LLMOPS: This will allow us to manage and scale large language models, helping our AI assistant interact in real-time with relevant information.
PromptFlow: With PromptFlow, we can fine-tune our prompts and workflows, ensuring our AI is answering questions effectively and learning from each interaction.
Azure AI Studio: This is where we deploy and manage all the AI services — whether it’s language models, cognitive services, or AI-powered search. It’s the backbone of our application.

The goal is to build an intelligent onboarding tool that helps new hires like Marouane find their way in the company by asking simple questions and getting accurate, up-to-date answers.

Step 0 : Setting Up Infrastructure for Success

First things first, we need to get our infrastructure ready. We’ll be using Bicep (the coding kind, not the muscle), and you can find all the code on GitHub.

In this architecture, we are deploying several key services to configure our Azure environment for Azure AI Studio. These include:

Hub Workspace: This is our central control room, where all the magic happens. It connects to various services and resources, acting as the main management layer for everything.
Project Workspace: Each project gets its own dedicated workspace. This keeps everything organized and ensures that different development environments are properly separated, while still being linked to the Hub Workspace.

IMPORTANT NOTE:

We can deploy the Hub Workspace in a subscription, and the Project in another subscription.
Hub Workspace => Subscription A
Project => Subscription B Linked to the Hub Workspace of the Subscription A
Under one condition, they must be in the same regions.
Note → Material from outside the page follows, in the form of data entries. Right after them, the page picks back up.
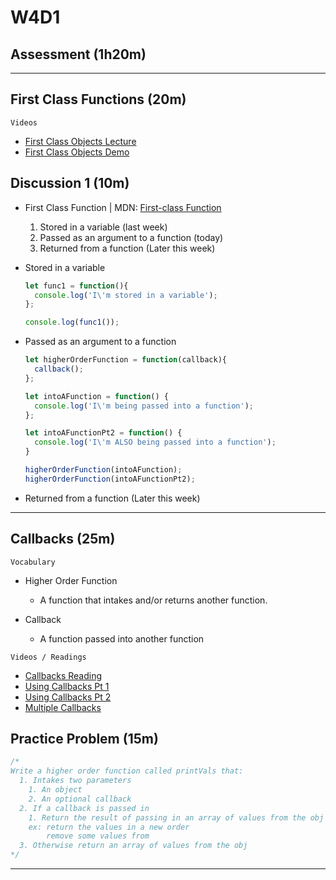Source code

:# W4D1

## Assessment (1h20m)

---

## First Class Functions (20m)

`Videos`

- [First Class Objects Lecture]
- [First Class Objects Demo]

## Discussion 1 (10m)

- First Class Function | MDN: [First-class Function]

  1. Stored in a variable (last week)
  2. Passed as an argument to a function (today)
  3. Returned from a function (Later this week)

- Stored in a variable

  ```js
  let func1 = function(){
    console.log('I\'m stored in a variable');
  };

  console.log(func1());
  ```

- Passed as an argument to a function

  ```js
  let higherOrderFunction = function(callback){
    callback();
  };

  let intoAFunction = function() {
    console.log('I\'m being passed into a function');
  };

  let intoAFunctionPt2 = function() {
    console.log('I\'m ALSO being passed into a function');
  }

  higherOrderFunction(intoAFunction);
  higherOrderFunction(intoAFunctionPt2);
  ```

- Returned from a function (Later this week)

---

## Callbacks (25m)

`Vocabulary`

- Higher Order Function
  - A function that intakes and/or returns another function.

- Callback
  - A function passed into another function

`Videos / Readings`

- [Callbacks Reading]
- [Using Callbacks Pt 1]
- [Using Callbacks Pt 2]
- [Multiple Callbacks]

## Practice Problem (15m)

```js
/*
Write a higher order function called printVals that:
  1. Intakes two parameters
    1. An object
    2. An optional callback
  2. If a callback is passed in
    1. Return the result of passing in an array of values from the obj to the cb
	ex: return the values in a new order
		remove some values from
  3. Otherwise return an array of values from the obj
*/
```

---

[First Class Objects Lecture]:https://open.appacademy.io/learn/js-py---pt-feb-2022-online/week-4---callbacks--scope--and-closure/functions-as-first-class-objects-lecture
[First Class Objects Demo]:https://open.appacademy.io/learn/js-py---pt-feb-2022-online/week-4---callbacks--scope--and-closure/functions-as-first-class-objects-demo
[First-class Function]:https://developer.mozilla.org/en-US/docs/Glossary/First-class_Function
[Callbacks Reading]:https://open.appacademy.io/learn/js-py---pt-feb-2022-online/week-4---callbacks--scope--and-closure/callbacks-reading
[Using Callbacks Pt 1]:https://open.appacademy.io/learn/js-py---pt-feb-2022-online/week-4---callbacks--scope--and-closure/using-callback-functions-demo-1
[Using Callbacks Pt 2]:https://open.appacademy.io/learn/js-py---pt-feb-2022-online/week-4---callbacks--scope--and-closure/using-callback-functions-demo-2
[Multiple Callbacks]:https://open.appacademy.io/learn/js-py---pt-feb-2022-online/week-4---callbacks--scope--and-closure/multiple-callbacks-demo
Key Vault: We’ll be using Key Vault to securely store and manage sensitive information like secrets, keys, and certificates.
Storage Account: This is where all the data — files, logs, and datasets — will live. It’s connected to the Hub Workspace so we can easily access the data for processing and analysis.
AI Services: This includes a range of AI tools like Cognitive Services or other AI models that will power our AI-driven applications.
Application Insights: This will help us keep an eye on the app, providing monitoring and telemetry data. It collects all the key metrics, logs, and traces we need to track performance.
Log Analytics: This service will handle collecting, analyzing, and visualizing data from various sources, including Application Insights. It’s crucial for diagnosing issues and improving performance.
AI Search: This is the intelligent search component that helps pull relevant data using AI. Whether it’s documents, knowledge bases, or other content, AI Search makes sure we can find exactly what we need, when we need it.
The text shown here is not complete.